There are 6 a.m. conditioning workouts scheduled on Tuesdays, Wednesdays and Thursdays – “big squat Wednesday!” Herman shouted at one point in the office. Several current players filtered through the staff offices between classes, some of them picking up packets of coverage schemes from safeties coach Craig Naivar.

“Learn it, understand it,” Naivar told a couple of players. “I don’t expect you to remember all of it right away, but we’re going to go after this hard. This has your name on it, which means it’s damn important.”

Quarterback Shane Buechele, who threw for nearly 3,000 yards last year as a true freshman, said he and his receivers have received a similar dossier of route combinations for them to practice on their own.

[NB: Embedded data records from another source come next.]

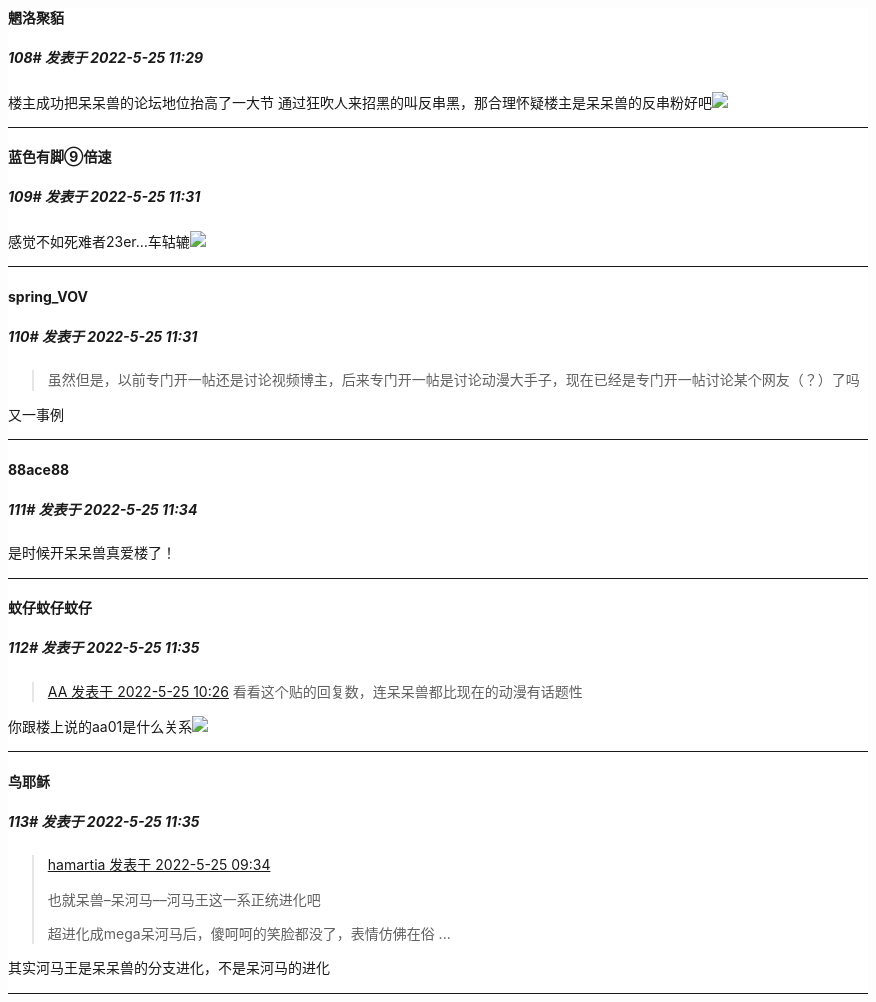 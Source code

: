 ####  魍洛聚貊  
##### 108#       发表于 2022-5-25 11:29

楼主成功把呆呆兽的论坛地位抬高了一大节
通过狂吹人来招黑的叫反串黑，那合理怀疑楼主是呆呆兽的反串粉好吧<img src="https://static.saraba1st.com/image/smiley/face2017/067.png" referrerpolicy="no-referrer">

*****

####  蓝色有脚⑨倍速  
##### 109#       发表于 2022-5-25 11:31

感觉不如死难者23er…车轱辘<img src="https://static.saraba1st.com/image/smiley/face2017/067.png" referrerpolicy="no-referrer">

*****

####  spring_VOV  
##### 110#       发表于 2022-5-25 11:31

<blockquote>虽然但是，以前专门开一帖还是讨论视频博主，后来专门开一帖是讨论动漫大手子，现在已经是专门开一帖讨论某个网友（？）了吗</blockquote>又一事例



*****

####  88ace88  
##### 111#       发表于 2022-5-25 11:34

是时候开呆呆兽真爱楼了！

*****

####  蚊仔蚊仔蚊仔  
##### 112#       发表于 2022-5-25 11:35

<blockquote><a href="httphttps://bbs.saraba1st.com/2b/forum.php?mod=redirect&amp;goto=findpost&amp;pid=55980420&amp;ptid=2071286" target="_blank">ΑΑ 发表于 2022-5-25 10:26</a>
看看这个贴的回复数，连呆呆兽都比现在的动漫有话题性</blockquote>
你跟楼上说的aa01是什么关系<img src="https://static.saraba1st.com/image/smiley/face2017/053.png" referrerpolicy="no-referrer">

*****

####  鸟耶稣  
##### 113#       发表于 2022-5-25 11:35

<blockquote><a href="httphttps://bbs.saraba1st.com/2b/forum.php?mod=redirect&amp;goto=findpost&amp;pid=55979612&amp;ptid=2071286" target="_blank">hamartia 发表于 2022-5-25 09:34</a>

也就呆兽–呆河马––河马王这一系正统进化吧

超进化成mega呆河马后，傻呵呵的笑脸都没了，表情仿佛在俗 ...</blockquote>
其实河马王是呆呆兽的分支进化，不是呆河马的进化

*****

“We’ve already been at it,” Buechele said.

Despite Buechele’s successful first season, his position atop the depth chart is not secure. In fact, there is no depth chart. Herman said not even star linebacker Malik Jefferson has been guaranteed anything in 2017.

Herman told his assistants to watch film on their position players, but he’s avoiding the 2016 tape. Everyone is starting from scratch with the head coach.

“There’s no starters on this team,” Herman said. “Zero. None.”

Meanwhile, the inevitable facility overhaul is underway. Late Wednesday morning, Herman disappeared for a meeting with athletic administrators about renovating the locker room. After that, athletic director Mike Perrin and his wife, Melinda, made a stroll through the coaches’ offices.

“This is my favorite day,” Melinda Perrin said.

There also will be a renovation of the weight room, some work done to the training room and a graphics makeover for the entire facility. A sales rep for a graphics company was in the house Wednesday.

Herman has made a point of saying that the administration hasn’t vetoed any of his renovation ideas yet. As much as Texas has to offer, it no longer is on the cutting edge in many areas.

“There does need to be a ‘wow’ factor,” Herman said. “[The facilities] have to be the best at Texas. They have to be.”

Beyond the physical plant, Texas is working to modernize its staff. Herman has added six or seven members to the support staff – the fastest-growing part of the college football industrial complex – and ramped up the increasingly important social-media aspect of the Longhorns’ recruiting.

Much of the graphics and hype videos that Texas is blasting out at recruits are the work of a 26-year-old former bartender named Bryan Carrington. He latched on to Herman as a volunteer at Houston, earned his undergraduate degree in December and was brought to Austin as a staffer shortly thereafter.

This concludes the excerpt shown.